About this task:
Transcribe the data that follows. Match it character for character.

---

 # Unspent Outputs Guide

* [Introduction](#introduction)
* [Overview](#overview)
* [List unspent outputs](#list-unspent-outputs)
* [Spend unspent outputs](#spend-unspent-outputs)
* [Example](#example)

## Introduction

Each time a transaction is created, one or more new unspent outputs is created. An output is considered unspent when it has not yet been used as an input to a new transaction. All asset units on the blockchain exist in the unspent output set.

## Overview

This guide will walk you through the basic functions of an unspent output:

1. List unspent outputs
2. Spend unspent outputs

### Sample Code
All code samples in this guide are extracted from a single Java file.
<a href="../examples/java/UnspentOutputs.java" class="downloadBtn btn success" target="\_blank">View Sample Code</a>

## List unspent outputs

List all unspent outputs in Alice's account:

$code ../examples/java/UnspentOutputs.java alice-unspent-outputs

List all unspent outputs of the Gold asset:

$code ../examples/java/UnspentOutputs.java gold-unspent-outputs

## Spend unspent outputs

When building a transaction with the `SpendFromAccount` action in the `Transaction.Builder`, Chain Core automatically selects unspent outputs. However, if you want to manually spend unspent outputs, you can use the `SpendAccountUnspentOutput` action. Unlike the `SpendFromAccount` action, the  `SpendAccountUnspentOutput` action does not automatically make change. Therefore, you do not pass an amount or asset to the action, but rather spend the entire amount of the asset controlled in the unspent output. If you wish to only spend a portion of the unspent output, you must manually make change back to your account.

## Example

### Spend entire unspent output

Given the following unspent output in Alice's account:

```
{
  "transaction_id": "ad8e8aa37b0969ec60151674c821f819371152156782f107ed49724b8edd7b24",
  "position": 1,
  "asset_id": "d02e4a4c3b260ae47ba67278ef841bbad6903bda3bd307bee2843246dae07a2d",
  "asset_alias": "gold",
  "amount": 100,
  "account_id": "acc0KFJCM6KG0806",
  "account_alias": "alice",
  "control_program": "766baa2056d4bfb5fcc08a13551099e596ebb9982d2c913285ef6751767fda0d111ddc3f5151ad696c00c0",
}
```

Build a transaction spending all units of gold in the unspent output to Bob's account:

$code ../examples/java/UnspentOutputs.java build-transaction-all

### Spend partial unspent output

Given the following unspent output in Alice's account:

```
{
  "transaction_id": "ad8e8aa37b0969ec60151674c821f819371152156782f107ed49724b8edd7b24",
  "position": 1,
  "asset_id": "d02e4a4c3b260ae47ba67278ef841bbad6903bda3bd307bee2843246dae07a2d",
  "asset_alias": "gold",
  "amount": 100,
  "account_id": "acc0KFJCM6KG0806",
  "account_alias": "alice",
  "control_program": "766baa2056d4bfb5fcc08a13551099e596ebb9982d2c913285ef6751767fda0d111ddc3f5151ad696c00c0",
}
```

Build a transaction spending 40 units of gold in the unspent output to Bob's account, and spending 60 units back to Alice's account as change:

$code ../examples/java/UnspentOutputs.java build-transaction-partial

---

Written response:
 # Unspent Outputs Guide

* [Introduction](#introduction)
* [Overview](#overview)
* [List unspent outputs](#list-unspent-outputs)
* [Spend unspent outputs](#spend-unspent-outputs)
* [Example](#example)

## Introduction

Each time a transaction is created, one or more new unspent outputs is created. An output is considered unspent when it has not yet been used as an input to a new transaction. All asset units on the blockchain exist in the unspent output set.

## Overview

This guide will walk you through the basic functions of an unspent output:

1. List unspent outputs
2. Spend unspent outputs

### Sample Code
All code samples in this guide are extracted from a single Java file.
<a href="../examples/java/UnspentOutputs.java" class="downloadBtn btn success" target="\_blank">View Sample Code</a>

## List unspent outputs

List all unspent outputs in Alice's account:

$code ../examples/java/UnspentOutputs.java alice-unspent-outputs

List all unspent outputs of the Gold asset:

$code ../examples/java/UnspentOutputs.java gold-unspent-outputs

## Spend unspent outputs

When building a transaction with the `SpendFromAccount` action in the `Transaction.Builder`, Chain Core automatically selects unspent outputs. However, if you want to manually spend unspent outputs, you can use the `SpendAccountUnspentOutput` action. Unlike the `SpendFromAccount` action, the  `SpendAccountUnspentOutput` action does not automatically make change. Therefore, you do not pass an amount or asset to the action, but rather spend the entire amount of the asset controlled in the unspent output. If you wish to only spend a portion of the unspent output, you must manually make change back to your account.

## Example

### Spend entire unspent output

Given the following unspent output in Alice's account:

```
{
  "transaction_id": "ad8e8aa37b0969ec60151674c821f819371152156782f107ed49724b8edd7b24",
  "position": 1,
  "asset_id": "d02e4a4c3b260ae47ba67278ef841bbad6903bda3bd307bee2843246dae07a2d",
  "asset_alias": "gold",
  "amount": 100,
  "account_id": "acc0KFJCM6KG0806",
  "account_alias": "alice",
  "control_program": "766baa2056d4bfb5fcc08a13551099e596ebb9982d2c913285ef6751767fda0d111ddc3f5151ad696c00c0",
}
```

Build a transaction spending all units of gold in the unspent output to Bob's account:

$code ../examples/java/UnspentOutputs.java build-transaction-all

### Spend partial unspent output

Given the following unspent output in Alice's account:

```
{
  "transaction_id": "ad8e8aa37b0969ec60151674c821f819371152156782f107ed49724b8edd7b24",
  "position": 1,
  "asset_id": "d02e4a4c3b260ae47ba67278ef841bbad6903bda3bd307bee2843246dae07a2d",
  "asset_alias": "gold",
  "amount": 100,
  "account_id": "acc0KFJCM6KG0806",
  "account_alias": "alice",
  "control_program": "766baa2056d4bfb5fcc08a13551099e596ebb9982d2c913285ef6751767fda0d111ddc3f5151ad696c00c0",
}
```

Build a transaction spending 40 units of gold in the unspent output to Bob's account, and spending 60 units back to Alice's account as change:

$code ../examples/java/UnspentOutputs.java build-transaction-partial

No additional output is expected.